Collected data entries:
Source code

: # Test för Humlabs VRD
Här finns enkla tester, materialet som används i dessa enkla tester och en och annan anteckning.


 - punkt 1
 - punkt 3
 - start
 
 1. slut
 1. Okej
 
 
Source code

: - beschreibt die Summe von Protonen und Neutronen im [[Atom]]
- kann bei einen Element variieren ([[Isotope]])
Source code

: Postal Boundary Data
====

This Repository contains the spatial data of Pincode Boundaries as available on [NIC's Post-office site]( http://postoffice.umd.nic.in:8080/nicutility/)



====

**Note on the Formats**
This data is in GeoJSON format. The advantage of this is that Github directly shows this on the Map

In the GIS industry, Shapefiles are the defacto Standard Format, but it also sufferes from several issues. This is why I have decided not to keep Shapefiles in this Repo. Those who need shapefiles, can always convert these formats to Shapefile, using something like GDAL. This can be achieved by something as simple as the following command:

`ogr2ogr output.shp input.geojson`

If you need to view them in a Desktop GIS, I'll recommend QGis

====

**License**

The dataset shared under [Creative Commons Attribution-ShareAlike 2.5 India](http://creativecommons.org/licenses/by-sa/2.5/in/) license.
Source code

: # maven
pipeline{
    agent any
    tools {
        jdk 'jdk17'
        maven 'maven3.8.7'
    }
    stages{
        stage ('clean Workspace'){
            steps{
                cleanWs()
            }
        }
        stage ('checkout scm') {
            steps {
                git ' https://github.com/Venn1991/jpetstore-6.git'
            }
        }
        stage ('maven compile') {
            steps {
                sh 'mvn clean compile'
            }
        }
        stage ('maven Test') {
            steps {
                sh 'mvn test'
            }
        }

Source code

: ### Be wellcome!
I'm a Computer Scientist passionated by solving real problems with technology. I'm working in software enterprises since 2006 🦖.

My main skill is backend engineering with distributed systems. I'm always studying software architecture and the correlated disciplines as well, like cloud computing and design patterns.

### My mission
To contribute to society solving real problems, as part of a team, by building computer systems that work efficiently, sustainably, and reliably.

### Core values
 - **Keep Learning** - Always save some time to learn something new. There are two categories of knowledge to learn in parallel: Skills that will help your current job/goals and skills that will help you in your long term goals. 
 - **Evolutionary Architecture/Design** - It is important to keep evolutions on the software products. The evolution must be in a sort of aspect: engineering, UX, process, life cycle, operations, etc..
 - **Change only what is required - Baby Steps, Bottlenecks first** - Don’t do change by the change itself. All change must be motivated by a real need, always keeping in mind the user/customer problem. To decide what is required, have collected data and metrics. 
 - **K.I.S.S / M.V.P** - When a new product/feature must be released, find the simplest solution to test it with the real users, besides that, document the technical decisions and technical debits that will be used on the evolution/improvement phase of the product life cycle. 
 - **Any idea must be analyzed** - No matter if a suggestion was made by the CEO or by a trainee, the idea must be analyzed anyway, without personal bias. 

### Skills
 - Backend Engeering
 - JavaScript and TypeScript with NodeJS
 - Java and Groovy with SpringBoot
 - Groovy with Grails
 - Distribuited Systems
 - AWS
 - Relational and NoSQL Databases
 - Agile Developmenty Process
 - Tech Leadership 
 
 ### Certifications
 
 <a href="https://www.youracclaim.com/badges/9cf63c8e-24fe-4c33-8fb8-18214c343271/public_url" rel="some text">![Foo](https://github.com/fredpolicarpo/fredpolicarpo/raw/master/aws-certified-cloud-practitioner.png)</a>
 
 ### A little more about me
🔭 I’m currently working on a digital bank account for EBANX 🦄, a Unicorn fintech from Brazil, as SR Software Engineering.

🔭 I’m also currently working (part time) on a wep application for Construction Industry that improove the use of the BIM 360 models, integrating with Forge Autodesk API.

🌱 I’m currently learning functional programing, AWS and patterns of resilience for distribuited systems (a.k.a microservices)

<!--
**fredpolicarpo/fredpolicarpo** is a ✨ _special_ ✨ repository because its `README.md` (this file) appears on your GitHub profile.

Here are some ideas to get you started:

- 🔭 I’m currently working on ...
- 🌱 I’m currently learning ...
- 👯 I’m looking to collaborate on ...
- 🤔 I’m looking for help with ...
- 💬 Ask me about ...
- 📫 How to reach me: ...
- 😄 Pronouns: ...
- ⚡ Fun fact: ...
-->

#### WHAT THIS TASK INVOLVES
Print the entries above exactly as they were written, down to the last line.

#### RESPONSE AREA
Source code

: # Test för Humlabs VRD
Här finns enkla tester, materialet som används i dessa enkla tester och en och annan anteckning.


 - punkt 1
 - punkt 3
 - start
 
 1. slut
 1. Okej
 
 
Source code

: - beschreibt die Summe von Protonen und Neutronen im [[Atom]]
- kann bei einen Element variieren ([[Isotope]])
Source code

: Postal Boundary Data
====

This Repository contains the spatial data of Pincode Boundaries as available on [NIC's Post-office site]( http://postoffice.umd.nic.in:8080/nicutility/)



====

**Note on the Formats**
This data is in GeoJSON format. The advantage of this is that Github directly shows this on the Map

In the GIS industry, Shapefiles are the defacto Standard Format, but it also sufferes from several issues. This is why I have decided not to keep Shapefiles in this Repo. Those who need shapefiles, can always convert these formats to Shapefile, using something like GDAL. This can be achieved by something as simple as the following command:

`ogr2ogr output.shp input.geojson`

If you need to view them in a Desktop GIS, I'll recommend QGis

====

**License**

The dataset shared under [Creative Commons Attribution-ShareAlike 2.5 India](http://creativecommons.org/licenses/by-sa/2.5/in/) license.
Source code

: # maven
pipeline{
    agent any
    tools {
        jdk 'jdk17'
        maven 'maven3.8.7'
    }
    stages{
        stage ('clean Workspace'){
            steps{
                cleanWs()
            }
        }
        stage ('checkout scm') {
            steps {
                git ' https://github.com/Venn1991/jpetstore-6.git'
            }
        }
        stage ('maven compile') {
            steps {
                sh 'mvn clean compile'
            }
        }
        stage ('maven Test') {
            steps {
                sh 'mvn test'
            }
        }

Source code

: ### Be wellcome!
I'm a Computer Scientist passionated by solving real problems with technology. I'm working in software enterprises since 2006 🦖.

My main skill is backend engineering with distributed systems. I'm always studying software architecture and the correlated disciplines as well, like cloud computing and design patterns.

### My mission
To contribute to society solving real problems, as part of a team, by building computer systems that work efficiently, sustainably, and reliably.

### Core values
 - **Keep Learning** - Always save some time to learn something new. There are two categories of knowledge to learn in parallel: Skills that will help your current job/goals and skills that will help you in your long term goals. 
 - **Evolutionary Architecture/Design** - It is important to keep evolutions on the software products. The evolution must be in a sort of aspect: engineering, UX, process, life cycle, operations, etc..
 - **Change only what is required - Baby Steps, Bottlenecks first** - Don’t do change by the change itself. All change must be motivated by a real need, always keeping in mind the user/customer problem. To decide what is required, have collected data and metrics. 
 - **K.I.S.S / M.V.P** - When a new product/feature must be released, find the simplest solution to test it with the real users, besides that, document the technical decisions and technical debits that will be used on the evolution/improvement phase of the product life cycle. 
 - **Any idea must be analyzed** - No matter if a suggestion was made by the CEO or by a trainee, the idea must be analyzed anyway, without personal bias. 

### Skills
 - Backend Engeering
 - JavaScript and TypeScript with NodeJS
 - Java and Groovy with SpringBoot
 - Groovy with Grails
 - Distribuited Systems
 - AWS
 - Relational and NoSQL Databases
 - Agile Developmenty Process
 - Tech Leadership 
 
 ### Certifications
 
 <a href="https://www.youracclaim.com/badges/9cf63c8e-24fe-4c33-8fb8-18214c343271/public_url" rel="some text">![Foo](https://github.com/fredpolicarpo/fredpolicarpo/raw/master/aws-certified-cloud-practitioner.png)</a>
 
 ### A little more about me
🔭 I’m currently working on a digital bank account for EBANX 🦄, a Unicorn fintech from Brazil, as SR Software Engineering.

🔭 I’m also currently working (part time) on a wep application for Construction Industry that improove the use of the BIM 360 models, integrating with Forge Autodesk API.

🌱 I’m currently learning functional programing, AWS and patterns of resilience for distribuited systems (a.k.a microservices)

<!--
**fredpolicarpo/fredpolicarpo** is a ✨ _special_ ✨ repository because its `README.md` (this file) appears on your GitHub profile.

Here are some ideas to get you started:

- 🔭 I’m currently working on ...
- 🌱 I’m currently learning ...
- 👯 I’m looking to collaborate on ...
- 🤔 I’m looking for help with ...
- 💬 Ask me about ...
- 📫 How to reach me: ...
- 😄 Pronouns: ...
- ⚡ Fun fact: ...
-->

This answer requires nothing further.